Go through the listing below and return each line that includes "mxplan".

******************************

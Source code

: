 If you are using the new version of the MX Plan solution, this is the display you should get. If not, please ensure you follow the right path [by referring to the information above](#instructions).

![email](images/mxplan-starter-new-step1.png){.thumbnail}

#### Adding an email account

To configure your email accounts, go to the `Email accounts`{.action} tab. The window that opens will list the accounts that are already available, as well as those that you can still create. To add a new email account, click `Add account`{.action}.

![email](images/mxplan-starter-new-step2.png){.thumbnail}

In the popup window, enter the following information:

******************************

#### COMPLETED EXERCISE:
![email](images/mxplan-starter-new-step1.png){.thumbnail}
![email](images/mxplan-starter-new-step2.png){.thumbnail}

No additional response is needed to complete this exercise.